• THE TASK: Set down the entries once more exactly as they were written.

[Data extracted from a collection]
+++++
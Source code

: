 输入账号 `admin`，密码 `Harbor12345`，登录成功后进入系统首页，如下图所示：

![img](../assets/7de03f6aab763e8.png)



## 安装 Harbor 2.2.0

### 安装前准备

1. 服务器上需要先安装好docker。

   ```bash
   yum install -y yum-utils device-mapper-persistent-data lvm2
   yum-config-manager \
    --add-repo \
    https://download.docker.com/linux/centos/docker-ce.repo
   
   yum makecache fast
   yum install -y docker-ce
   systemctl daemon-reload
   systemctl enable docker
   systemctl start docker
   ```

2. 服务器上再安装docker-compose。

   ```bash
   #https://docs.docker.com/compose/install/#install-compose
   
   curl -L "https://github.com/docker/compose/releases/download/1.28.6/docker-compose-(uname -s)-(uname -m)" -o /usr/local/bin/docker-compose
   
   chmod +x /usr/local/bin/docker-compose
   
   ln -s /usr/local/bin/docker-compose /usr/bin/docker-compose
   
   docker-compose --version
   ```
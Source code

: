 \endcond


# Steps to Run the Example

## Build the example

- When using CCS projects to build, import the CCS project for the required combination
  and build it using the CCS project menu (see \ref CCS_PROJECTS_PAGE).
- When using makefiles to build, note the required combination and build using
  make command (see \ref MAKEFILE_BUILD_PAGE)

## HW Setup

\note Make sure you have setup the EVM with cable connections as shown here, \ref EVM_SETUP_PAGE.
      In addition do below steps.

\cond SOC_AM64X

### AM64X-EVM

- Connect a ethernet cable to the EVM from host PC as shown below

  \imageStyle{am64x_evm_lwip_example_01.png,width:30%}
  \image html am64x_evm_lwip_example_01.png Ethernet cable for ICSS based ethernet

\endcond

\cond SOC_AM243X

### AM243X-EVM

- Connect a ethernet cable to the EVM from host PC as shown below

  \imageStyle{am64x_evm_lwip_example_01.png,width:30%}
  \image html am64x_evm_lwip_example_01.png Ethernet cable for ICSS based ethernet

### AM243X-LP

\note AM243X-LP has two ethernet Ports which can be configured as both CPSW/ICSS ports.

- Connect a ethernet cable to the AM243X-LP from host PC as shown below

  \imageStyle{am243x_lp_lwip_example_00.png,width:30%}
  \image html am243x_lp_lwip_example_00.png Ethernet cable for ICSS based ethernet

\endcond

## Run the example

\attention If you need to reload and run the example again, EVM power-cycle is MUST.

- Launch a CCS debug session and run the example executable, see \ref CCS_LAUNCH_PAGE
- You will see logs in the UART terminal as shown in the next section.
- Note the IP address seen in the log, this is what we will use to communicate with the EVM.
+++++
• REPLY TO THE TASK:
Source code

: 输入账号 `admin`，密码 `Harbor12345`，登录成功后进入系统首页，如下图所示：

![img](../assets/7de03f6aab763e8.png)



## 安装 Harbor 2.2.0

### 安装前准备

1. 服务器上需要先安装好docker。

   ```bash
   yum install -y yum-utils device-mapper-persistent-data lvm2
   yum-config-manager \
    --add-repo \
    https://download.docker.com/linux/centos/docker-ce.repo
   
   yum makecache fast
   yum install -y docker-ce
   systemctl daemon-reload
   systemctl enable docker
   systemctl start docker
   ```

2. 服务器上再安装docker-compose。

   ```bash
   #https://docs.docker.com/compose/install/#install-compose
   
   curl -L "https://github.com/docker/compose/releases/download/1.28.6/docker-compose-(uname -s)-(uname -m)" -o /usr/local/bin/docker-compose
   
   chmod +x /usr/local/bin/docker-compose
   
   ln -s /usr/local/bin/docker-compose /usr/bin/docker-compose
   
   docker-compose --version
   ```
Source code

: \endcond


# Steps to Run the Example

## Build the example

- When using CCS projects to build, import the CCS project for the required combination
  and build it using the CCS project menu (see \ref CCS_PROJECTS_PAGE).
- When using makefiles to build, note the required combination and build using
  make command (see \ref MAKEFILE_BUILD_PAGE)

## HW Setup

\note Make sure you have setup the EVM with cable connections as shown here, \ref EVM_SETUP_PAGE.
      In addition do below steps.

\cond SOC_AM64X

### AM64X-EVM

- Connect a ethernet cable to the EVM from host PC as shown below

  \imageStyle{am64x_evm_lwip_example_01.png,width:30%}
  \image html am64x_evm_lwip_example_01.png Ethernet cable for ICSS based ethernet

\endcond

\cond SOC_AM243X

### AM243X-EVM

- Connect a ethernet cable to the EVM from host PC as shown below

  \imageStyle{am64x_evm_lwip_example_01.png,width:30%}
  \image html am64x_evm_lwip_example_01.png Ethernet cable for ICSS based ethernet

### AM243X-LP

\note AM243X-LP has two ethernet Ports which can be configured as both CPSW/ICSS ports.

- Connect a ethernet cable to the AM243X-LP from host PC as shown below

  \imageStyle{am243x_lp_lwip_example_00.png,width:30%}
  \image html am243x_lp_lwip_example_00.png Ethernet cable for ICSS based ethernet

\endcond

## Run the example

\attention If you need to reload and run the example again, EVM power-cycle is MUST.

- Launch a CCS debug session and run the example executable, see \ref CCS_LAUNCH_PAGE
- You will see logs in the UART terminal as shown in the next section.
- Note the IP address seen in the log, this is what we will use to communicate with the EVM.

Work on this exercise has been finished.